Looks like desktop and laptop computers are on the way out. The smartphone with it's always on internet browser is coming in. Use a tablet to connect to your smartphone's own hotspot if you want a larger screen. Portable, mobile use anywhere. Should also kill computer desk sales. Works for me.
Can't do graphics, photo, cam/cam, spreadsheets, and a dozen other things on a cellphone or even a tablet. Yes, full desktops boxes will lose popularity for many purposes and no doubt get smaller in size, but will never be "on the way out", any more than TV's. Another thing. I'll never use a cellphone or tablet for anything I need to view. I'm a geezer and can't see something that small fer dammit, and EVERYONE'S eyes get worse with age and EVERYONE ages.
Yep. A friend of mine has an ipad and it's nice for some things, but even in the limited time I spent playing with it I found quite a few times where a keyboard, mouse and larger display were really needed. I also do the CAD/CAM and CNC control on desktop type PCs, with a 26" monitor on my CAD/CAM PC. I certainly won't be doing any CAD/CAM work on a tiny phone or tablet screen.

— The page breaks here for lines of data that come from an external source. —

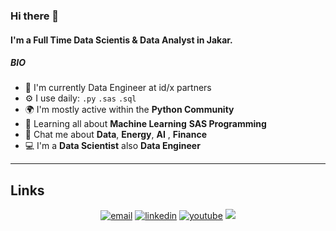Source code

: ### Hi there 👋

#### I'm a Full Time Data Scientis & Data Analyst in Jakar.


##### BIO

- 🏢 I'm currently Data Engineer at id/x partners
- ⚙️ I use daily: `.py` `.sas` `.sql`
- 🌍 I'm mostly active within the **Python Community**
- 🌱 Learning all about **Machine Learning** **SAS Programming** 
- 💬 Chat me about **Data**, **Energy**, **AI** , **Finance**
- 💻 I'm a **Data Scientist** also **Data Engineer**
---


## Links

<p align="center">
  <a href="mailto:fadli.syauqi8@gmail.com"><img src="https://img.icons8.com/color/32/000000/gmail.png" alt="email"/></a>
  <a href="https://www.linkedin.com/in/fadhli-syauqi-637561159/"><img src="https://img.icons8.com/color/32/000000/linkedin.png" alt="linkedin"/></a>
  <a href="https://www.youtube.com/channel/UC_diz1PwtjF7IV6sqxc-r0A"><img src="https://img.icons8.com/color/32/000000/youtube.png" alt="youtube"/></a>
  <a href= "https://www.tiktok.com/@sildaf"><img src="https://img.icons8.com/fluent/32/000000/tiktok.png"/></a>
</p>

Actually pretty accurate. Desktop sales continue to decline each year in favor of more portable devices.
The newer smartphones do a pretty good job of panning and zooming. My phone has an 8 megapixel camera so I am pretty sure it does photos and video (it also does stuff like scanning barcodes and has software that allows me to take a picture of a document and convert it into a PDF and send it via its full featured email client if I want), I can certainly do spreadsheets and I have no idea what cam/cam is.
And I do use the wireless hotspot for my tablet notebook.
You just showed us you don't know a whole heck of a lot about computers.
Hint: smart phones and tablets are designed for the consumption of content. Desktop pcs are used to create content. Bandwidth and consumption limits are also constraints that affect mobile computing to a greater degree.
Mobile computing doesn't supplant desktop computing. What it's doing is expanding the computer market.
And the reason is because the desktop market has reached saturation. More than 75% of the population owns one (or more) already. So instead of buying another one, they are buying a mobile device. For most people, it's not replacing their desktop, it's being used in addition to their desktop.
Which are ok for either req'd portability and/or the small viewpoint few-minute task...
But panning and zooming is _very_ time-consuming for _real_ work of any great magnitude. And the input devices for manual interaction are, to coin a phrase, "pathetic" simply owing to the size factor.
The workstation isn't going away; simply the number of alternates for other purposes is going up. I'd wager a fair amount of any decline in sales is tied to economic conditions more than the form factor for the market wherein workstations are important.
There are simply different types of work being done on the different platforms and I don't see that the large scale work is going to go away but the more or less trivial application has always outclassed the "power user" in sheer numbers and will continue to do so.
But as another poster notes, it's a far different thing to say that other markets grow than that the whole workstation market is going away
You'll not experience the actual computing power of a desktop in a tablet or smartphone for a good while to come. They couldn't touch this 4 ghz quad core AMD/Asus combo with 8 GB ram, NVidia CUDA support and 2 terabytes of SATA 3 storage. Oh, forgot the 32" HD monitor. :)
Nor can most people afford the no-longer-unlimited cell phone data plans, and there are vast parts of the country where cell phones barely work, if at all, for voice calls, much less a high speed data connection.
I think all these writers predicting the end of last-decade technology have never been to fly-over country. Desktops and laptops, and hard cable internet connections, will be with us for the next couple of decades, unless somebody invents a new way to blanket the country with wireless signal.